En tant que plante doublement greffée, la Bosnie musulmane devra non seulement faire face de l’intérieur aux menaces du nationalisme croate (3) et du nationalisme serbe de Banja Luka, mais aussi résister aux intempéries des flux migratoires importants, de la radicalisation islamique et des risques terroristes.

Dans une déclaration du département d’État (4), Washington a critiqué l’échec législatif de 2017, arguant de la nécessité d’un dispositif antiterroriste dans la fédération croato-musulmane.

Sur la question électorale, le récent rapport de l’Osce (2) souligne l’orientation ethnique persistante des partis politiques sur le terrain, la représentation insuffisante de la minorité rom et un contexte médiocre d’indépendance des médias. L’obligation pour les candidats à la présidence de déclarer leur appartenance ethnique et leur résidence, explique le rapport, doit être considérée comme « incompatible avec la Convention européenne des droits de l’homme ».
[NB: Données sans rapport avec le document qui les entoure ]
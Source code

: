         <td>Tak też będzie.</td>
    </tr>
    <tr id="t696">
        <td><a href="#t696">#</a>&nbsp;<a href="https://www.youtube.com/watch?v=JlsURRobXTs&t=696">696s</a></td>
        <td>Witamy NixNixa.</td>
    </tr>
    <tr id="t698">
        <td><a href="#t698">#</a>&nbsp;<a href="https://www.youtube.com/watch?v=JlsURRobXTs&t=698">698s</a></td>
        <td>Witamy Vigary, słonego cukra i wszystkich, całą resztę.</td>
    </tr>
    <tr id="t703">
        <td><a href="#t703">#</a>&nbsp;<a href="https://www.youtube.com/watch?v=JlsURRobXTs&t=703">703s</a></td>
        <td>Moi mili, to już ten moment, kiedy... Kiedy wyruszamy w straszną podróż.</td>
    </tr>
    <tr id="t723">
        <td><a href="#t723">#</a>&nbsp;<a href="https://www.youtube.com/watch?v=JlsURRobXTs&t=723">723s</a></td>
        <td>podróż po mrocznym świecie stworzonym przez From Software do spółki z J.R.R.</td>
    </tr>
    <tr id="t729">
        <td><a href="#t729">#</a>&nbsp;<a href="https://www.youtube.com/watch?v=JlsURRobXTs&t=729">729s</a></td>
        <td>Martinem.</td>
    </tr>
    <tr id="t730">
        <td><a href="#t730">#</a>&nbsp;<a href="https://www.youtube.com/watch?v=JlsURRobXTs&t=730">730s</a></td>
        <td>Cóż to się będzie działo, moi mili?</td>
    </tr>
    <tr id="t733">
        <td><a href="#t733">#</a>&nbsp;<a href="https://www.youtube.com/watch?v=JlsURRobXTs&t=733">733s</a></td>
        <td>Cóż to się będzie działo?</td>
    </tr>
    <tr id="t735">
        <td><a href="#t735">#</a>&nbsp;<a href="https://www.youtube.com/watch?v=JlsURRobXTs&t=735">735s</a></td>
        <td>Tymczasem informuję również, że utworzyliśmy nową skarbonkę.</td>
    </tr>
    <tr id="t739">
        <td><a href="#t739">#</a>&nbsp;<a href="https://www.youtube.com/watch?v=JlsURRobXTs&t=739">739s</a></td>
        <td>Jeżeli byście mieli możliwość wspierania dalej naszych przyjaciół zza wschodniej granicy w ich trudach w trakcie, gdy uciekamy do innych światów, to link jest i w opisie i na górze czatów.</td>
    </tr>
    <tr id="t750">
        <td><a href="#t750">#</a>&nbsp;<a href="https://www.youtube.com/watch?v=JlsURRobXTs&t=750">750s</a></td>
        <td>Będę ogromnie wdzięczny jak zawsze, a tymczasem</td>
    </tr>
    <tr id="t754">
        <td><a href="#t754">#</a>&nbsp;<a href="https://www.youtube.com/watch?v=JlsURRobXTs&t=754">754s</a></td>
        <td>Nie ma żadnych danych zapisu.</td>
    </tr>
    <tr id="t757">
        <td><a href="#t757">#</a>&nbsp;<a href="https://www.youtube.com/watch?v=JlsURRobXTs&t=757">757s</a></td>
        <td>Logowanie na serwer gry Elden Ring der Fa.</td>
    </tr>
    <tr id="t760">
De plus, l’échange territorial serbe au Kosovo et une éventuelle reconnaissance du Kosovo représenteraient pour Sarajevole dernier écueil du sécessionnisme de la Republika Srpska. L’actuel Président de la Republika Srpska, Milorad Dodik, a en effet suggéré à plusieurs reprises l’idée d’un référendum sécessionniste et semble vouloir saisir l’opportunité de reconnaître le Kosovo comme une preuve du consensus international sur le droit des peuples à l’autodétermination. Ce consensus a cependant été approuvé dans un contexte euro-atlantique qui semble prêt à accepter n’importe quelle hypothèse pour mettre un terme aux désaccords dans les Balkans. La preuve en est un éditorial controversé du New York Times (1) qui décrit l’idée de l’échange territorial de la vallée de Presevo avec le nord du Kosovo comme « un nettoyage ethnique pacifique, qui apporterait au moins la paix ».
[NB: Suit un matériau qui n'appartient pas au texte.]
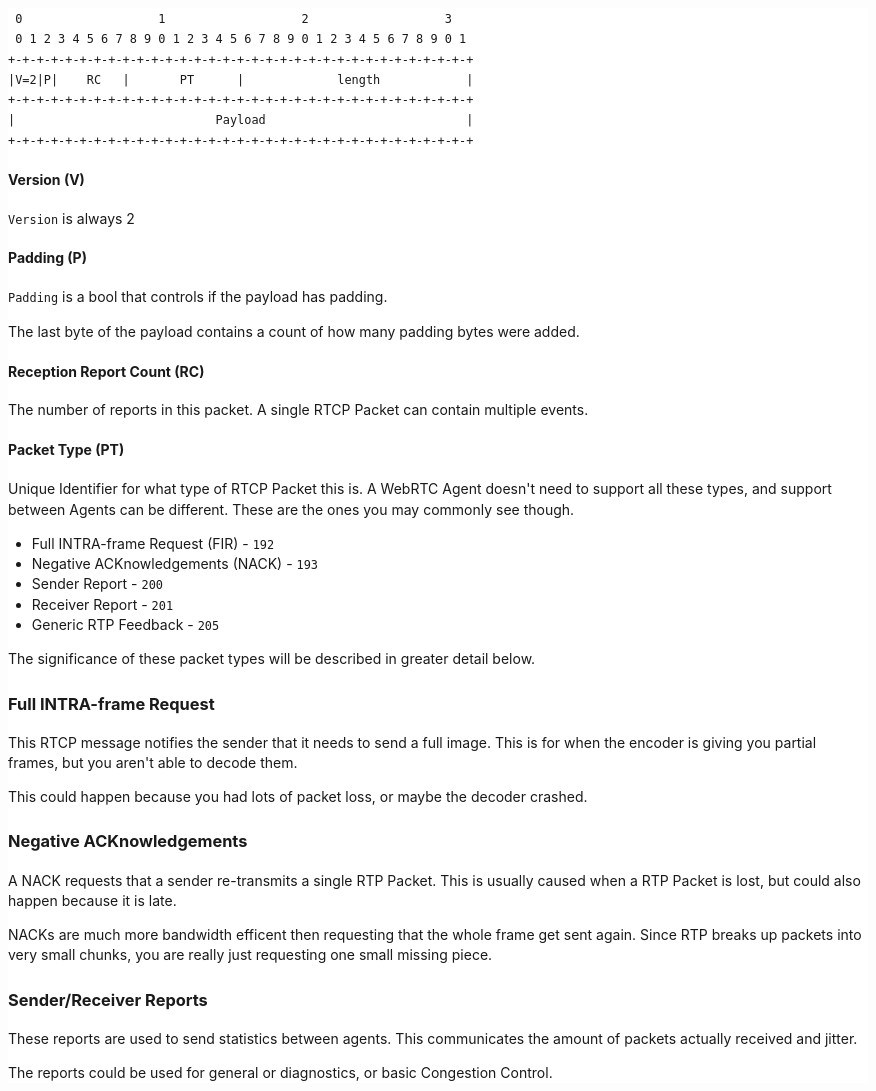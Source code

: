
 ```
 0                   1                   2                   3
 0 1 2 3 4 5 6 7 8 9 0 1 2 3 4 5 6 7 8 9 0 1 2 3 4 5 6 7 8 9 0 1
+-+-+-+-+-+-+-+-+-+-+-+-+-+-+-+-+-+-+-+-+-+-+-+-+-+-+-+-+-+-+-+-+
|V=2|P|    RC   |       PT      |             length            |
+-+-+-+-+-+-+-+-+-+-+-+-+-+-+-+-+-+-+-+-+-+-+-+-+-+-+-+-+-+-+-+-+
|                            Payload                            |
+-+-+-+-+-+-+-+-+-+-+-+-+-+-+-+-+-+-+-+-+-+-+-+-+-+-+-+-+-+-+-+-+
```

#### Version (V)
`Version` is always 2

#### Padding (P)
`Padding` is a bool that controls if the payload has padding.

The last byte of the payload contains a count of how many padding bytes
were added.

#### Reception Report Count (RC)
The number of reports in this packet. A single RTCP Packet can contain multiple events.

#### Packet Type (PT)
Unique Identifier for what type of RTCP Packet this is. A WebRTC Agent doesn't need to support all these types, and support between Agents can be different. These are the ones you may commonly see though.

* Full INTRA-frame Request (FIR) - `192`
* Negative ACKnowledgements (NACK) - `193`
* Sender Report - `200`
* Receiver Report - `201`
* Generic RTP Feedback - `205`

The significance of these packet types will be described in greater detail below.

### Full INTRA-frame Request
This RTCP message notifies the sender that it needs to send a full image. This is for when the encoder is giving you partial frames, but you aren't able to decode them.

This could happen because you had lots of packet loss, or maybe the decoder crashed.

### Negative ACKnowledgements
A NACK requests that a sender re-transmits a single RTP Packet. This is usually caused when a RTP Packet is lost, but could also happen because it is late.

NACKs are much more bandwidth efficent then requesting that the whole frame get sent again. Since RTP breaks up packets into very small chunks, you are really just requesting one small missing piece.

### Sender/Receiver Reports
These reports are used to send statistics between agents. This communicates the amount of packets actually received and jitter.

The reports could be used for general or diagnostics, or basic Congestion Control.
De fait, les accords de Dayton semblent avoir tracé les frontières de la Republika Srpska, qui semble porter géographiquement la Bosnie sur ses genoux, précisément en raison d’une éventuelle fin de la symbiose étatique entre les deux entités. Mais la fonction tampon de l’entité Srpska ferait défaut, car la réunification ultérieure de Banja Luka à Belgrade serait spontanée. Ce qui pourrait mettre fin à ce que le président Vucic, de Belgrade, appelle la « diaspora » serbe.

Perspectives :

  • Une victoire de Milorad Dodik, déjà au second mandat de la présidence serbe, pourrait confirmer la tendance sécessionniste et radicaliser davantage les sympathies de la Republika Srpska envers Belgrade et Moscou.
  • Si un renforcement du représentant nationaliste croate Dragan Covic devait être confirmé, des scénarios pourraient être élaborés pour aider à façonner une nouvelle entité croate indépendante en Bosnie.

Sources :

  1. KUPCHAN Charles A., An offensive plan for the Balkans that the U.S. should get behind, New York Times, 18 septembre 2018.
  2. OSCE, Office for Democratic Institutions and Human Rights, Election Observation Mission Bosnia and Herzegovina, Interim report, 21 septembre 2018.
  3. SASSO Alfredo, Elezioni BiH, Dragan Covic, il trasformista, Osservatorio Balcani Caucaso, 18 septembre 2018.
  4. U.S. Department of State, Bureau of counterterrorism, Country Report on Bosnia-Herzegovina, 2017.